Giovanni Pitruzzella, advocate-general of the European Court of Justice, the EU’s highest court, said on Thursday that a landmark decision quashing the EU’s order for Apple to pay €14.3 billion in back taxes to Ireland “should be set aside.”
Such opinions by advocates-general are non-binding but often influential in final judgments by the EU’s top court.
The General Court, the EU’s second-highest court, ruled in 2020 that, while it supported the EU’s right to investigate national tax arrangements, Brussels had failed to show that Apple had received an illegal economic advantage in Ireland over tax.
But Pitruzzella said the court had “committed a series of errors in law” and “failed to assess correctly the substance and consequences of certain methodological errors.” As a result, he said the court needed “to carry out a new assessment.”
An ECJ ruling is expected next year.
Competition commissioner Margrethe Vestager said in 2016 that Apple’s tax arrangements in effect gave the tech giant a tax rate of less than 1 percent and an unfair edge over rivals, violating the bloc’s state-aid rules.
Ireland collected €14.3 billion in contested back taxes and interest from the company in 2018—funds that have since been held in an escrow account as the legal process continues.

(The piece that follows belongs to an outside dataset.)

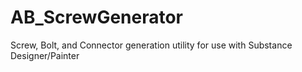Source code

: # AB_ScrewGenerator
Screw, Bolt, and Connector generation utility for use with Substance Designer/Painter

Aidan Regan, an associate professor of political economy at University College Dublin and an expert on Irish corporation tax, said the commission’s argument was that Ireland in effect “gave Apple unfair advantage in the market because they could accumulate so much profit tax free for such a long period of time.”
Apple said the General Court’s ruling “was very clear that Apple received no selective advantage and no state aid, and we believe that should be upheld.”
Ireland on Thursday also insisted the company had been given no preferential treatment.
“It has always been, and remains, Ireland’s position that the correct amount of Irish tax was paid and that Ireland provided no state aid to Apple,” finance minister Michael McGrath said in a statement.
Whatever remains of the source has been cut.